** Work to be completed **
Set down exactly the lines below between the line holding "The minimum buffer" and the line holding "Thus, we need", inclusive; no other line belongs in the answer.

** Dataset **
★ ★ ★ ★ ★ ★ ★
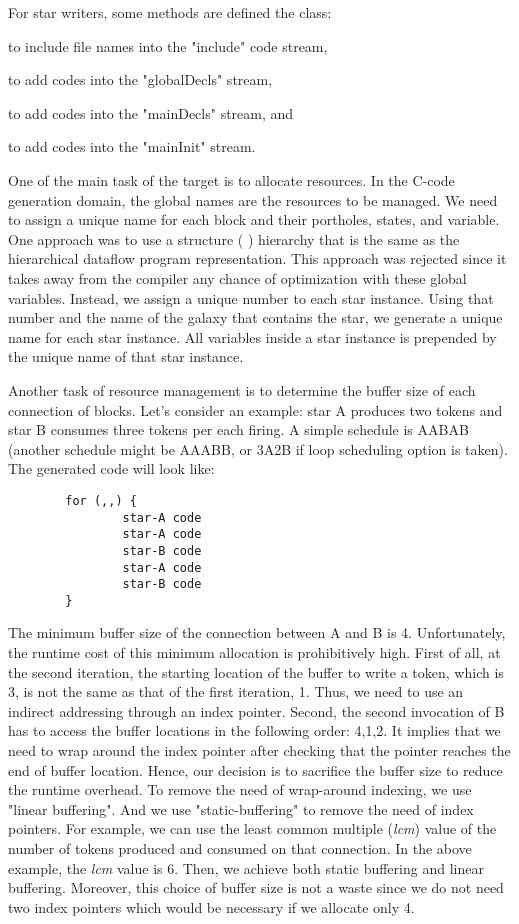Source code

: For star writers, some methods are defined the 
class:

to include file names into the "include" code stream,

to add codes into the "globalDecls" stream,

to add codes into the "mainDecls" stream, and

to add codes into the "mainInit" stream.

 One of the main task of the target is to allocate resources.
 In the C-code generation domain, the global names are the resources to
be managed.
 We need to assign a unique name for each block and their portholes, states,
and variable. One approach was to use a structure (
) hierarchy that is the same as the hierarchical dataflow program
representation.
 This approach was rejected since it takes away from the compiler any
chance of optimization with these global variables. 
 Instead, we assign a unique number to each star instance.
 Using that number and the name of the galaxy that contains the star,
we generate a unique name for each star instance.
 All variables inside a star instance is prepended by the unique name of
that star instance.

 Another task of resource management is to determine the buffer size of
each connection of blocks.
 Let's consider an example: star A produces two tokens and star B consumes
three tokens per each firing.
 A simple schedule is AABAB (another schedule might be AAABB, or 3A2B if loop
scheduling option is taken).
 The generated code will look like:

\begin{verbatim}
        for (,,) {
                star-A code
                star-A code
                star-B code
                star-A code
                star-B code
        }
\end{verbatim}

 The minimum buffer size of the connection between A and B is 4.
 Unfortunately, the runtime cost of this minimum allocation is prohibitively
high.
 First of all, at the second iteration, the starting location of the buffer to
write a token, which is 3, is not the same as that of the first iteration, 1.
 Thus, we need to use an indirect addressing through an index pointer.
  Second, the second invocation of B has to access the buffer locations in
the following order: 4,1,2.
 It implies that we need to wrap around the index pointer after checking
that the pointer reaches the end of buffer location.
 Hence, our decision is to sacrifice the buffer size to reduce the runtime
overhead.
 To remove the need of wrap-around indexing, we use "linear
buffering".
 And we use "static-buffering" to remove the need of index pointers.
 For example, we can use the least common multiple (\emph{lcm})
value of the number of tokens produced and consumed on that connection.
 In the above example, the \emph{lcm} value is 6. Then, we achieve both
static buffering and linear buffering.
 Moreover, this choice of buffer size is not a waste since we do not need
two index pointers which would be necessary if we allocate only 4.

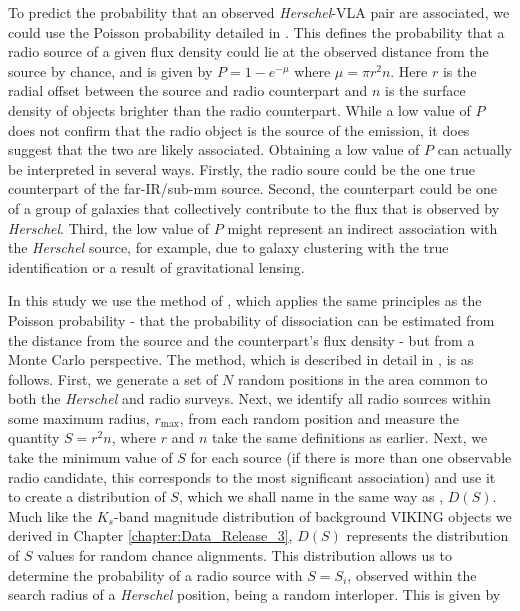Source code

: To predict the probability that an observed \textit{Herschel}-VLA pair are associated, we could use the Poisson probability detailed in \citealt{Downes_1986}. This defines the probability that a radio source of a given flux density could lie at the observed distance from the source by chance, and is given by $P = 1-e^{-\mu}$ where $\mu = \pi r^2n$. Here $r$ is the radial offset between the source and radio counterpart and $n$ is the surface density of objects brighter than the radio counterpart. While a low value of $P$ does not confirm that the radio object is the source of the emission, it does suggest that the two are likely associated. Obtaining a low value of $P$ can actually be interpreted in several ways. Firstly, the radio soure could be the one true counterpart of the far-IR/sub-mm source. Second, the counterpart could be one of a group of galaxies that collectively contribute to the flux that is observed by \textit{Herschel}. Third, the low value of $P$ might represent an indirect association with the \textit{Herschel} source, for example, due to galaxy clustering with the true identification or a result of gravitational lensing.

In this study we use the method of \citealt{Lilly_1999}, which applies the same principles as the Poisson probability - that the probability of dissociation can be estimated from the distance from the source and the counterpart's flux density - but from a Monte Carlo perspective. The method, which is described in detail in \citealt{Dye_2009}, is as follows. First, we generate a set of $N$ random positions in the area common to both the \textit{Herschel} and radio surveys. Next, we identify all radio sources within some maximum radius, $r_{\textrm{max}}$, from each random position and measure the quantity $S = r^2n$, where $r$ and $n$ take the same definitions as earlier. Next, we take the minimum value of $S$ for each source (if there is more than one observable radio candidate, this corresponds to the most significant association) and use it to create a distribution of $S$, which we shall name in the same way as \citealt{Dye_2009}, $D(S)$. Much like the $K_s$-band magnitude distribution of background VIKING objects we derived in Chapter \ref{chapter:Data_Release_3}, $D(S)$ represents the distribution of $S$ values for random chance alignments. This distribution allows us to determine the probability of a radio source with $S = S_i$, observed within the search radius of a \textit{Herschel} position, being a random interloper. This is given by

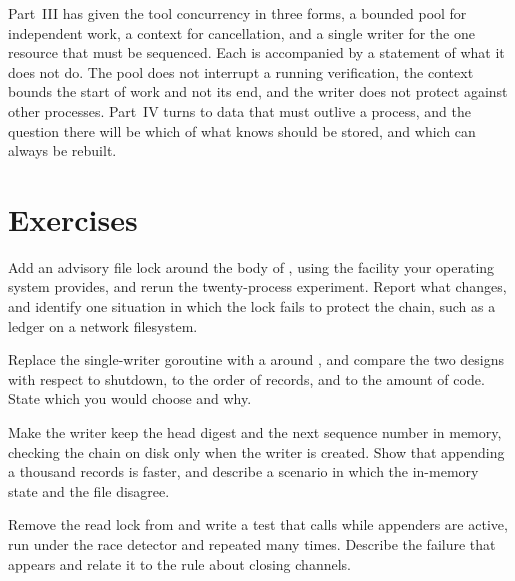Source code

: Part~III has given the tool concurrency in three forms, a bounded pool for independent work, a context for cancellation, and a single writer for the one resource that must be sequenced. Each is accompanied by a statement of what it does not do. The pool does not interrupt a running verification, the context bounds the start of work and not its end, and the writer does not protect against other processes. Part~IV turns to data that must outlive a process, and the question there will be which of what \golab{} knows should be stored, and which can always be rebuilt.

\section*{Exercises}

\begin{exercise}
Add an advisory file lock around the body of , using the facility your operating system provides, and rerun the twenty-process experiment. Report what changes, and identify one situation in which the lock fails to protect the chain, such as a ledger on a network filesystem.
\end{exercise}

\begin{exercise}
Replace the single-writer goroutine with a  around , and compare the two designs with respect to shutdown, to the order of records, and to the amount of code. State which you would choose and why.
\end{exercise}

\begin{exercise}
Make the writer keep the head digest and the next sequence number in memory, checking the chain on disk only when the writer is created. Show that appending a thousand records is faster, and describe a scenario in which the in-memory state and the file disagree.
\end{exercise}

\begin{exercise}
Remove the read lock from  and write a test that calls  while appenders are active, run under the race detector and repeated many times. Describe the failure that appears and relate it to the rule about closing channels.
\end{exercise}
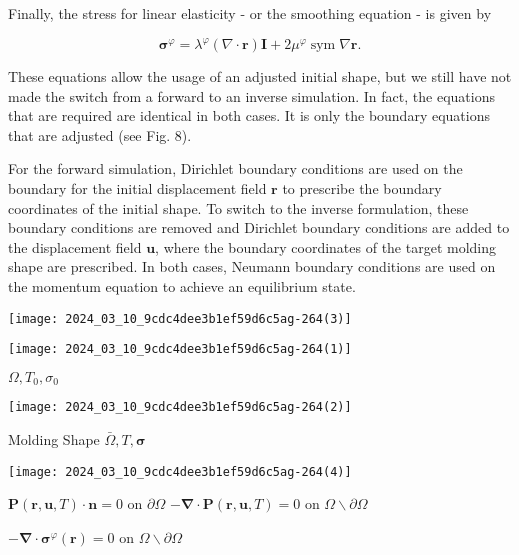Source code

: \documentclass[10pt]{article}
\begin{document}
Finally, the stress for linear elasticity - or the smoothing equation - is given by

$$
\boldsymbol{\sigma}^{\varphi}=\lambda^{\varphi}(\nabla \cdot \mathbf{r}) \mathbf{I}+2 \mu^{\varphi} \operatorname{sym} \nabla \mathbf{r} .
$$

These equations allow the usage of an adjusted initial shape, but we still have not made the switch from a forward to an inverse simulation. In fact, the equations that are required are identical in both cases. It is only the boundary equations that are adjusted (see Fig. 8).

For the forward simulation, Dirichlet boundary conditions are used on the boundary for the initial displacement field $\mathbf{r}$ to prescribe the boundary coordinates of the initial shape. To switch to the inverse formulation, these boundary conditions are removed and Dirichlet boundary conditions are added to the displacement field $\mathbf{u}$, where the boundary coordinates of the target molding shape are prescribed. In both cases, Neumann boundary conditions are used on the momentum equation to achieve an equilibrium state.

\begin{center}
\texttt{[image: 2024\_03\_10\_9cdc4dee3b1ef59d6c5ag-264(3)]}
\end{center}

\begin{center}
\texttt{[image: 2024\_03\_10\_9cdc4dee3b1ef59d6c5ag-264(1)]}
\end{center}

$\Omega, T_{0}, \sigma_{0}$

\begin{center}
\texttt{[image: 2024\_03\_10\_9cdc4dee3b1ef59d6c5ag-264(2)]}
\end{center}

Molding Shape $\bar{\Omega}, T, \boldsymbol{\sigma}$

\begin{center}
\texttt{[image: 2024\_03\_10\_9cdc4dee3b1ef59d6c5ag-264(4)]}
\end{center}

$\mathbf{P}(\mathbf{r}, \mathbf{u}, T) \cdot \mathbf{n}=0$ on $\partial \Omega$ $-\boldsymbol{\nabla} \cdot \mathbf{P}(\mathbf{r}, \mathbf{u}, T)=0$ on $\Omega \backslash \partial \Omega$

$-\boldsymbol{\nabla} \cdot \boldsymbol{\sigma}^{\varphi}(\mathbf{r})=0$ on $\Omega \backslash \partial \Omega$
\end{document}
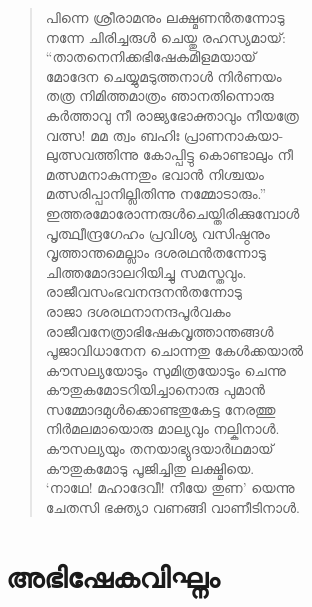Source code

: \begin{verse}
പിന്നെ ശ്രീരാമനും ലക്ഷ്മണന്‍തന്നോടു\\
നന്നേ ചിരിച്ചരുള്‍ ചെയ്തു രഹസ്യമായ്:\\
“താതനെനിക്കഭിഷേകമിളമയായ്\\
മോദേന ചെയ്യുമടുത്തനാള്‍ നിര്‍ണയം\\
തത്ര നിമിത്തമാത്രം ഞാനതിന്നൊരു\\
കര്‍ത്താവു നീ രാജ്യഭോക്താവും നീയത്രേ\\
വത്സ! മമ ത്വം ബഹിഃ പ്രാണനാകയാ-\\
ലുത്സവത്തിന്നു കോപ്പിട്ടു കൊണ്ടാലും നീ\\
മത്സമനാകുന്നതും ഭവാന്‍ നിശ്ചയം\\
മത്സരിപ്പാനില്ലിതിന്നു നമ്മോടാരും.”\\
ഇത്തരമോരോന്നരുള്‍ചെയ്തിരിക്കുമ്പോള്‍\\
പൃത്ഥ്വീന്ദ്രഗേഹം പ്രവിശ്യ വസിഷ്ഠനും\\
വൃത്താന്തമെല്ലാം ദശരഥന്‍തന്നോടു\\
ചിത്തമോദാലറിയിച്ചു സമസ്തവും.\\
രാജീവസംഭവനന്ദനന്‍തന്നോടു\\
രാജാ ദശരഥനാനന്ദപൂര്‍വകം\\
രാജീവനേത്രാഭിഷേകവൃത്താന്തങ്ങള്‍\\
പൂജാവിധാനേന ചൊന്നതു കേള്‍ക്കയാല്‍\\
കൗസല്യയോടും സുമിത്രയോടും ചെന്നു\\
കൗതുകമോടറിയിച്ചാനൊരു പുമാന്‍\\
സമ്മോദമുള്‍ക്കൊണ്ടതുകേട്ട നേരത്തു\\
നിര്‍മലമായൊരു മാല്യവും നല്കിനാള്‍.\\
കൗസല്യയും തനയാഭ്യുദയാര്‍ഥമായ്\\
കൗതുകമോടു പൂജിച്ചിതു ലക്ഷ്മിയെ.\\
‘നാഥേ! മഹാദേവീ! നീയേ തുണ’ യെന്നു\\
ചേതസി ഭക്ത്യാ വണങ്ങി വാണീടിനാള്‍.
\end{verse}

\section{അഭിഷേകവിഘ്നം}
★ ★ ★ ★ ★ ★ ★
** Exercise response **
 The minimum buffer size of the connection between A and B is 4.
 Unfortunately, the runtime cost of this minimum allocation is prohibitively
high.
 First of all, at the second iteration, the starting location of the buffer to
write a token, which is 3, is not the same as that of the first iteration, 1.
 Thus, we need to use an indirect addressing through an index pointer.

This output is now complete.